What is required: Return all lines in the material below that contain "https".

── Dataset ──

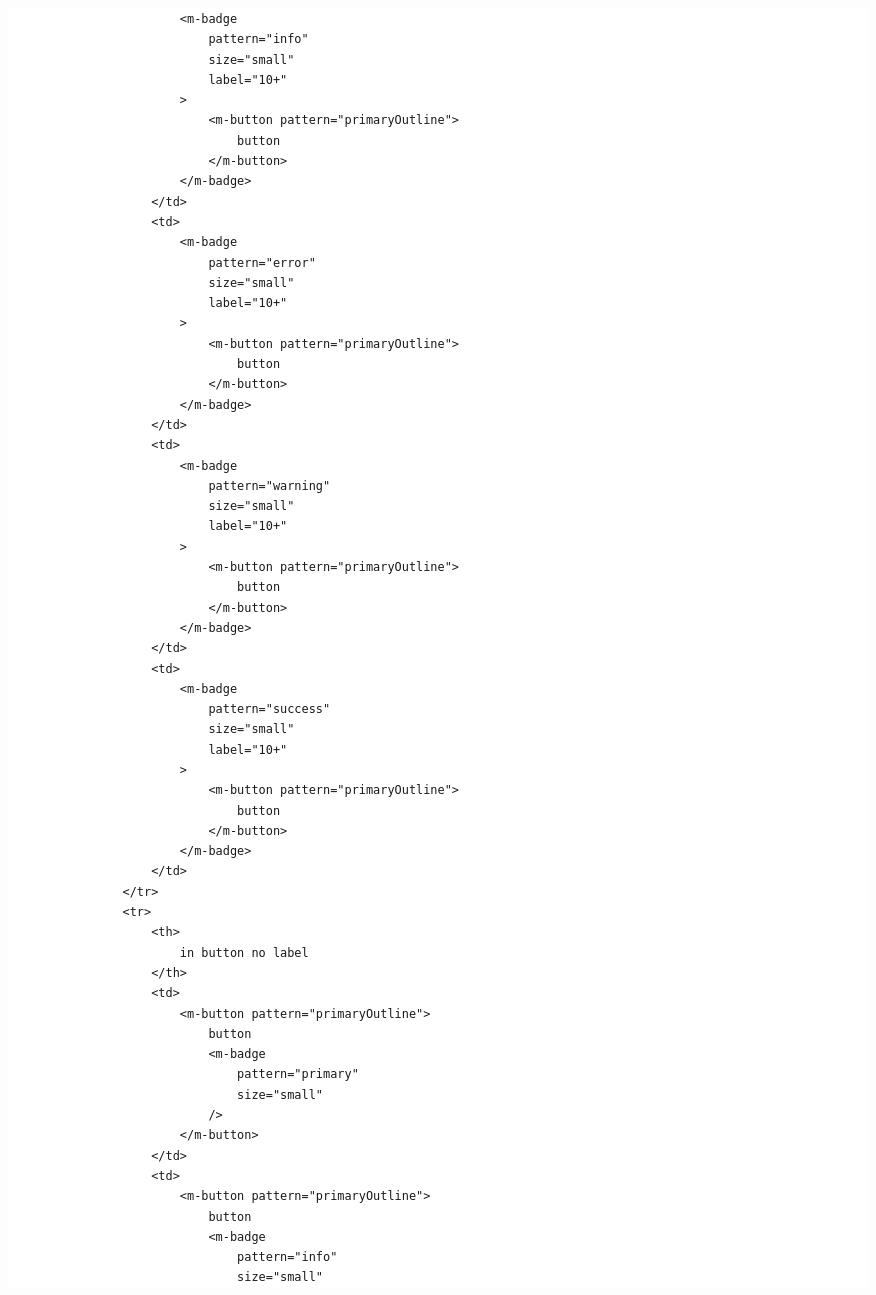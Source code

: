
 ```vue
						<m-badge
							pattern="info"
							size="small"
							label="10+"
						>
							<m-button pattern="primaryOutline">
								button
							</m-button>
						</m-badge>
					</td>
					<td>
						<m-badge
							pattern="error"
							size="small"
							label="10+"
						>
							<m-button pattern="primaryOutline">
								button
							</m-button>
						</m-badge>
					</td>
					<td>
						<m-badge
							pattern="warning"
							size="small"
							label="10+"
						>
							<m-button pattern="primaryOutline">
								button
							</m-button>
						</m-badge>
					</td>
					<td>
						<m-badge
							pattern="success"
							size="small"
							label="10+"
						>
							<m-button pattern="primaryOutline">
								button
							</m-button>
						</m-badge>
					</td>
				</tr>
				<tr>
					<th>
						in button no label
					</th>
					<td>
						<m-button pattern="primaryOutline">
							button
							<m-badge
								pattern="primary"
								size="small"
							/>
						</m-button>
					</td>
					<td>
						<m-button pattern="primaryOutline">
							button
							<m-badge
								pattern="info"
								size="small"
```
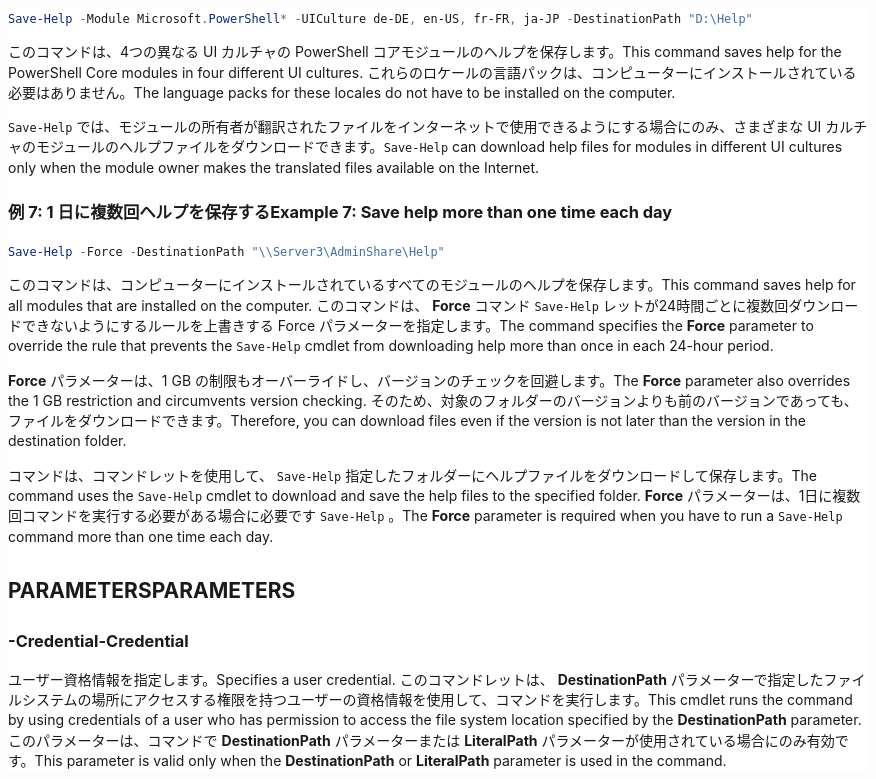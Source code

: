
 ```powershell
Save-Help -Module Microsoft.PowerShell* -UICulture de-DE, en-US, fr-FR, ja-JP -DestinationPath "D:\Help"
```

<span data-ttu-id="9ca20-149">このコマンドは、4つの異なる UI カルチャの PowerShell コアモジュールのヘルプを保存します。</span><span class="sxs-lookup"><span data-stu-id="9ca20-149">This command saves help for the PowerShell Core modules in four different UI cultures.</span></span> <span data-ttu-id="9ca20-150">これらのロケールの言語パックは、コンピューターにインストールされている必要はありません。</span><span class="sxs-lookup"><span data-stu-id="9ca20-150">The language packs for these locales do not have to be installed on the computer.</span></span>

<span data-ttu-id="9ca20-151">`Save-Help` では、モジュールの所有者が翻訳されたファイルをインターネットで使用できるようにする場合にのみ、さまざまな UI カルチャのモジュールのヘルプファイルをダウンロードできます。</span><span class="sxs-lookup"><span data-stu-id="9ca20-151">`Save-Help` can download help files for modules in different UI cultures only when the module owner makes the translated files available on the Internet.</span></span>

### <span data-ttu-id="9ca20-152">例 7: 1 日に複数回ヘルプを保存する</span><span class="sxs-lookup"><span data-stu-id="9ca20-152">Example 7: Save help more than one time each day</span></span>

```powershell
Save-Help -Force -DestinationPath "\\Server3\AdminShare\Help"
```

<span data-ttu-id="9ca20-153">このコマンドは、コンピューターにインストールされているすべてのモジュールのヘルプを保存します。</span><span class="sxs-lookup"><span data-stu-id="9ca20-153">This command saves help for all modules that are installed on the computer.</span></span> <span data-ttu-id="9ca20-154">このコマンドは、 **Force** コマンド `Save-Help` レットが24時間ごとに複数回ダウンロードできないようにするルールを上書きする Force パラメーターを指定します。</span><span class="sxs-lookup"><span data-stu-id="9ca20-154">The command specifies the **Force** parameter to override the rule that prevents the `Save-Help` cmdlet from downloading help more than once in each 24-hour period.</span></span>

<span data-ttu-id="9ca20-155">**Force** パラメーターは、1 GB の制限もオーバーライドし、バージョンのチェックを回避します。</span><span class="sxs-lookup"><span data-stu-id="9ca20-155">The **Force** parameter also overrides the 1 GB restriction and circumvents version checking.</span></span>
<span data-ttu-id="9ca20-156">そのため、対象のフォルダーのバージョンよりも前のバージョンであっても、ファイルをダウンロードできます。</span><span class="sxs-lookup"><span data-stu-id="9ca20-156">Therefore, you can download files even if the version is not later than the version in the destination folder.</span></span>

<span data-ttu-id="9ca20-157">コマンドは、コマンドレットを使用して、 `Save-Help` 指定したフォルダーにヘルプファイルをダウンロードして保存します。</span><span class="sxs-lookup"><span data-stu-id="9ca20-157">The command uses the `Save-Help` cmdlet to download and save the help files to the specified folder.</span></span>
<span data-ttu-id="9ca20-158">**Force** パラメーターは、1日に複数回コマンドを実行する必要がある場合に必要です `Save-Help` 。</span><span class="sxs-lookup"><span data-stu-id="9ca20-158">The **Force** parameter is required when you have to run a `Save-Help` command more than one time each day.</span></span>

## <span data-ttu-id="9ca20-159">PARAMETERS</span><span class="sxs-lookup"><span data-stu-id="9ca20-159">PARAMETERS</span></span>

### <span data-ttu-id="9ca20-160">-Credential</span><span class="sxs-lookup"><span data-stu-id="9ca20-160">-Credential</span></span>

<span data-ttu-id="9ca20-161">ユーザー資格情報を指定します。</span><span class="sxs-lookup"><span data-stu-id="9ca20-161">Specifies a user credential.</span></span> <span data-ttu-id="9ca20-162">このコマンドレットは、 **DestinationPath** パラメーターで指定したファイルシステムの場所にアクセスする権限を持つユーザーの資格情報を使用して、コマンドを実行します。</span><span class="sxs-lookup"><span data-stu-id="9ca20-162">This cmdlet runs the command by using credentials of a user who has permission to access the file system location specified by the **DestinationPath** parameter.</span></span> <span data-ttu-id="9ca20-163">このパラメーターは、コマンドで **DestinationPath** パラメーターまたは **LiteralPath** パラメーターが使用されている場合にのみ有効です。</span><span class="sxs-lookup"><span data-stu-id="9ca20-163">This parameter is valid only when the **DestinationPath** or **LiteralPath** parameter is used in the command.</span></span>
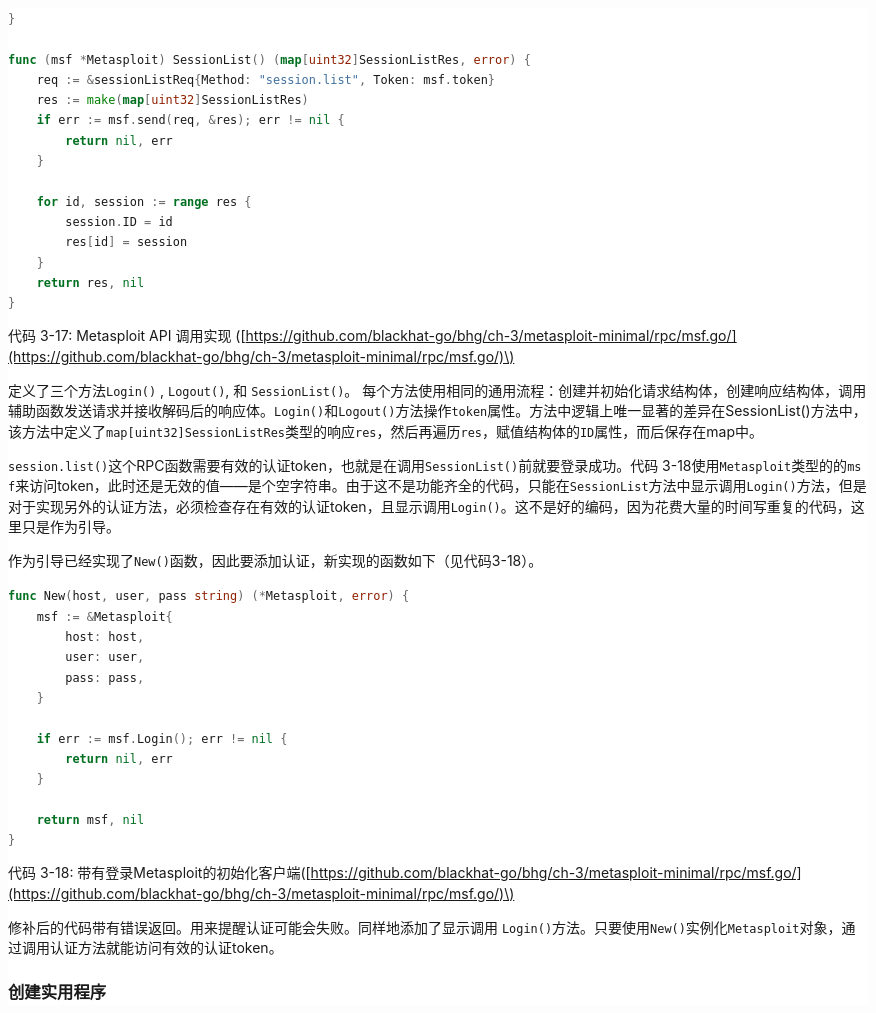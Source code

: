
```go
}

func (msf *Metasploit) SessionList() (map[uint32]SessionListRes, error) {
    req := &sessionListReq{Method: "session.list", Token: msf.token}
    res := make(map[uint32]SessionListRes)
    if err := msf.send(req, &res); err != nil {
        return nil, err
    }

    for id, session := range res {
        session.ID = id
        res[id] = session
    }
    return res, nil
}
```

代码 3-17: Metasploit API 调用实现 \([https://github.com/blackhat-go/bhg/ch-3/metasploit-minimal/rpc/msf.go/](https://github.com/blackhat-go/bhg/ch-3/metasploit-minimal/rpc/msf.go/)\)

定义了三个方法`Login()` , `Logout()`, 和 `SessionList()`。 每个方法使用相同的通用流程：创建并初始化请求结构体，创建响应结构体，调用辅助函数发送请求并接收解码后的响应体。`Login()`和`Logout()`方法操作`token`属性。方法中逻辑上唯一显著的差异在SessionList\(\)方法中，该方法中定义了`map[uint32]SessionListRes`类型的响应`res`，然后再遍历`res`，赋值结构体的`ID`属性，而后保存在map中。

`session.list()`这个RPC函数需要有效的认证token，也就是在调用`SessionList()`前就要登录成功。代码 3-18使用`Metasploit`类型的的`msf`来访问token，此时还是无效的值——是个空字符串。由于这不是功能齐全的代码，只能在`SessionList`方法中显示调用`Login()`方法，但是对于实现另外的认证方法，必须检查存在有效的认证token，且显示调用`Login()`。这不是好的编码，因为花费大量的时间写重复的代码，这里只是作为引导。

作为引导已经实现了`New()`函数，因此要添加认证，新实现的函数如下（见代码3-18）。

```go
func New(host, user, pass string) (*Metasploit, error) {
    msf := &Metasploit{
        host: host,
        user: user,
        pass: pass,
    }

    if err := msf.Login(); err != nil {
        return nil, err
    }

    return msf, nil
}
```

代码 3-18: 带有登录Metasploit的初始化客户端\([https://github.com/blackhat-go/bhg/ch-3/metasploit-minimal/rpc/msf.go/](https://github.com/blackhat-go/bhg/ch-3/metasploit-minimal/rpc/msf.go/)\)

修补后的代码带有错误返回。用来提醒认证可能会失败。同样地添加了显示调用 `Login()`方法。只要使用`New()`实例化`Metasploit`对象，通过调用认证方法就能访问有效的认证token。

### 创建实用程序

───

Your solution:
代码 3-17: Metasploit API 调用实现 \([https://github.com/blackhat-go/bhg/ch-3/metasploit-minimal/rpc/msf.go/](https://github.com/blackhat-go/bhg/ch-3/metasploit-minimal/rpc/msf.go/)\)
代码 3-18: 带有登录Metasploit的初始化客户端\([https://github.com/blackhat-go/bhg/ch-3/metasploit-minimal/rpc/msf.go/](https://github.com/blackhat-go/bhg/ch-3/metasploit-minimal/rpc/msf.go/)\)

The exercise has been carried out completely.